Indeed, though the growing pile of evidence of war crimes committed by Russian troops against Ukrainian civilians throws a dark cloud over Russo-Ukraine peace talks, global equity market are trading firmly on the front foot. This is giving the likes of the risk-sensitive kiwi and its other risk-sensitive G10 peers a lift, but the New Zealand dollar is also gaining (alongside AUD) as a result of its exposure to commodity prices, which are again broadly on the front foot.
In recent weeks, commodity-sensitive G10 currencies like the kiwi have been in demand, despite broader risk appetite, given expectations that country’s like New Zealand and Australia, who are located geographically far from Ukraine, will benefit from structurally higher commodity prices as a result of the war there. Looking at NZD/USD from a technical standpoint, the pair looks to very much still be in the pattern of posting higher highs and higher lows that has been in play since late January.

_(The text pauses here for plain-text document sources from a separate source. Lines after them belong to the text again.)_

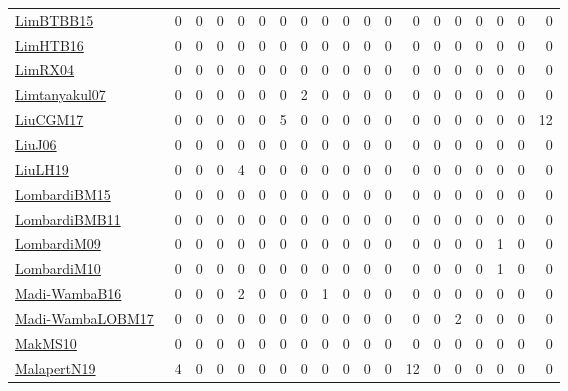 {\begin{longtable}{l*{18}{r}}
\href{papers/LimBTBB15.pdf}{LimBTBB15}~\cite{LimBTBB15} & 0 & 0 & 0 & 0 & 0 & 0 & 0 & 0 & 0 & 0 & 0 & 0 & 0 & 0 & 0 & 0 & 0 & 0\\
\href{papers/LimHTB16.pdf}{LimHTB16}~\cite{LimHTB16} & 0 & 0 & 0 & 0 & 0 & 0 & 0 & 0 & 0 & 0 & 0 & 0 & 0 & 0 & 0 & 0 & 0 & 0\\
\href{papers/LimRX04.pdf}{LimRX04}~\cite{LimRX04} & 0 & 0 & 0 & 0 & 0 & 0 & 0 & 0 & 0 & 0 & 0 & 0 & 0 & 0 & 0 & 0 & 0 & 0\\
\href{papers/Limtanyakul07.pdf}{Limtanyakul07}~\cite{Limtanyakul07} & 0 & 0 & 0 & 0 & 0 & 0 & 2 & 0 & 0 & 0 & 0 & 0 & 0 & 0 & 0 & 0 & 0 & 0\\
\href{papers/LiuCGM17.pdf}{LiuCGM17}~\cite{LiuCGM17} & 0 & 0 & 0 & 0 & 0 & 5 & 0 & 0 & 0 & 0 & 0 & 0 & 0 & 0 & 0 & 0 & 0 & 12\\
\href{papers/LiuJ06.pdf}{LiuJ06}~\cite{LiuJ06} & 0 & 0 & 0 & 0 & 0 & 0 & 0 & 0 & 0 & 0 & 0 & 0 & 0 & 0 & 0 & 0 & 0 & 0\\
\href{papers/LiuLH19.pdf}{LiuLH19}~\cite{LiuLH19} & 0 & 0 & 0 & 4 & 0 & 0 & 0 & 0 & 0 & 0 & 0 & 0 & 0 & 0 & 0 & 0 & 0 & 0\\
\href{papers/LombardiBM15.pdf}{LombardiBM15}~\cite{LombardiBM15} & 0 & 0 & 0 & 0 & 0 & 0 & 0 & 0 & 0 & 0 & 0 & 0 & 0 & 0 & 0 & 0 & 0 & 0\\
\href{papers/LombardiBMB11.pdf}{LombardiBMB11}~\cite{LombardiBMB11} & 0 & 0 & 0 & 0 & 0 & 0 & 0 & 0 & 0 & 0 & 0 & 0 & 0 & 0 & 0 & 0 & 0 & 0\\
\href{papers/LombardiM09.pdf}{LombardiM09}~\cite{LombardiM09} & 0 & 0 & 0 & 0 & 0 & 0 & 0 & 0 & 0 & 0 & 0 & 0 & 0 & 0 & 0 & 1 & 0 & 0\\
\href{papers/LombardiM10.pdf}{LombardiM10}~\cite{LombardiM10} & 0 & 0 & 0 & 0 & 0 & 0 & 0 & 0 & 0 & 0 & 0 & 0 & 0 & 0 & 0 & 1 & 0 & 0\\
\href{papers/Madi-WambaB16.pdf}{Madi-WambaB16}~\cite{Madi-WambaB16} & 0 & 0 & 0 & 2 & 0 & 0 & 0 & 1 & 0 & 0 & 0 & 0 & 0 & 0 & 0 & 0 & 0 & 0\\
\href{papers/Madi-WambaLOBM17.pdf}{Madi-WambaLOBM17}~\cite{Madi-WambaLOBM17} & 0 & 0 & 0 & 0 & 0 & 0 & 0 & 0 & 0 & 0 & 0 & 0 & 0 & 2 & 0 & 0 & 0 & 0\\
\href{papers/MakMS10.pdf}{MakMS10}~\cite{MakMS10} & 0 & 0 & 0 & 0 & 0 & 0 & 0 & 0 & 0 & 0 & 0 & 0 & 0 & 0 & 0 & 0 & 0 & 0\\
\href{papers/MalapertN19.pdf}{MalapertN19}~\cite{MalapertN19} & 4 & 0 & 0 & 0 & 0 & 0 & 0 & 0 & 0 & 0 & 0 & 12 & 0 & 0 & 0 & 0 & 0 & 0\\

\end{longtable}}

The fact that the pair found such strong support at its 200DMA on Monday will be taken as a bullish technical signal and makes a test of recent annual highs in the 0.7000 area this week likely. A break above 0.7000 could potentially open the door to a move towards Q4 2021 highs in the 0.7200 area. So long as the risk/commodity backdrop remains favourable and the RBNZ remains ahead of the Fed in terms of the tightening of monetary policy, a push to these levels is definitely on the cards.